Я убедился в следующем, если хочешь почувствовать красоту какого-то сооружения или места, нельзя подъезжать к нему вплотную. Нужно подходить к нему пешком, оставив машину вдалеке. Тогда совершенно другое восприятие. Понятно, почему паломники шли пешком к святым местам. Чем медленнее ты подходишь к святому месту, тем более глубокие чувства ты испытываешь. Когда сидишь в автобусе, все, что ты видишь за окнами, — это только ожившая картинка. Когда едешь в машине, восприятие совсем другое. Можно открыть окно, можно остановиться и выйти. Эмоциональный контакт намного глубже.

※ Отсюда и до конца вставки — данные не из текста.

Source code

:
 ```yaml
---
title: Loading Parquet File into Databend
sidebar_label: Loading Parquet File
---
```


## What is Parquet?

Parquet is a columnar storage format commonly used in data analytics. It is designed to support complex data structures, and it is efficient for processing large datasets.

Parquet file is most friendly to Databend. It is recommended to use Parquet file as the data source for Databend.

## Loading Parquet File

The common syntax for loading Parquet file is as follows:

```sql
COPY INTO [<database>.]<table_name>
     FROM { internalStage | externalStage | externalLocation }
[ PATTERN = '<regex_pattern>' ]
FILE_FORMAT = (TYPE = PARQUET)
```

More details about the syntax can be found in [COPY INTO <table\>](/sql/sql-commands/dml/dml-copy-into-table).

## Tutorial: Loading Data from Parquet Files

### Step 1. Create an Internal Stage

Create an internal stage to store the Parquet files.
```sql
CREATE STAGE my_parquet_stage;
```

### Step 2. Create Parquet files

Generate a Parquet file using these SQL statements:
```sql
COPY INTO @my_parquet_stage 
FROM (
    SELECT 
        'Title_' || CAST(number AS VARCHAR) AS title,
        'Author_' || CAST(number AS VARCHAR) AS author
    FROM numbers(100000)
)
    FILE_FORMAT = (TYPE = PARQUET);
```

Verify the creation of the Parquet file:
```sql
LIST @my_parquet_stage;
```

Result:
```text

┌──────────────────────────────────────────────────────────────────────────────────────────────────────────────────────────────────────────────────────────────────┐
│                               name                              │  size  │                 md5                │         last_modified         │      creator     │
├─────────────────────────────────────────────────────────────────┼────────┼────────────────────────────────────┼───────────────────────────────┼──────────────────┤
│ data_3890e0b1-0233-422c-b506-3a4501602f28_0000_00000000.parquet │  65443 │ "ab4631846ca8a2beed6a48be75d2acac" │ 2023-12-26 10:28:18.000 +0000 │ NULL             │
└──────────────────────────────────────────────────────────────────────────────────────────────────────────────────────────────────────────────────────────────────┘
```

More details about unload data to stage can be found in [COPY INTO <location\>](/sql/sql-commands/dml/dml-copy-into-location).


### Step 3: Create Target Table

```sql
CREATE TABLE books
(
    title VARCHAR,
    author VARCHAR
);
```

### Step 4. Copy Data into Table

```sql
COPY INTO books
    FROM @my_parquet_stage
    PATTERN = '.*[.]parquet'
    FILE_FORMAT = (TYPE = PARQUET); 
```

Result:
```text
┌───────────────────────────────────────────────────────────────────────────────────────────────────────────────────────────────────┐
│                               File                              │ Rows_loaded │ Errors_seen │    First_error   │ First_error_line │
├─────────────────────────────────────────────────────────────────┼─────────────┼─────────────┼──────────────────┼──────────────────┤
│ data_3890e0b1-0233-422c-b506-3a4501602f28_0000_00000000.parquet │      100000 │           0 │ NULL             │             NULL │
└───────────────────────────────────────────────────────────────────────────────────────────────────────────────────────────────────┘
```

Чтобы попасть в Каир, нужно ехать 5 часов по пустыне. Ни одного дерева, только пустыня и горы, то почти черного, то красно-коричневого, то ярко-желтого цвета. Эти 5 часов медленного приближения к цели создают необыкновенный душевный настрой. И, когда мы попали в Каирский музей, острота и глубина впечатлений, которые я там испытал, была сопоставима только с ранним детством. В отличие от пирамид, циклопические сооружения Луксора и Корнака меня действительно поразили.

Проживая в современных квартирах, мы привыкаем к тому, что любое сооружение имеет чисто утилитарные функции. Место для проживания, место для питания, место для увеселения. И архитектура и энергетика таких помещений вдавливают нас в человеческие функции, усиливая зависимость от них. Когда заходишь в церковь, внутреннее состояние улучшается уже потому, что пространство храма и его энергетика не подчинены нашим, утилитарным функциям. Пребывая в другой среде, мы легче меняемся и глубже познаем мир. Когда же видишь не одно здание, а целый комплекс построек, связанных между собой какими-то высшими функциями, понимаешь, что это сделано несколько тысяч лет назад, то это поражает.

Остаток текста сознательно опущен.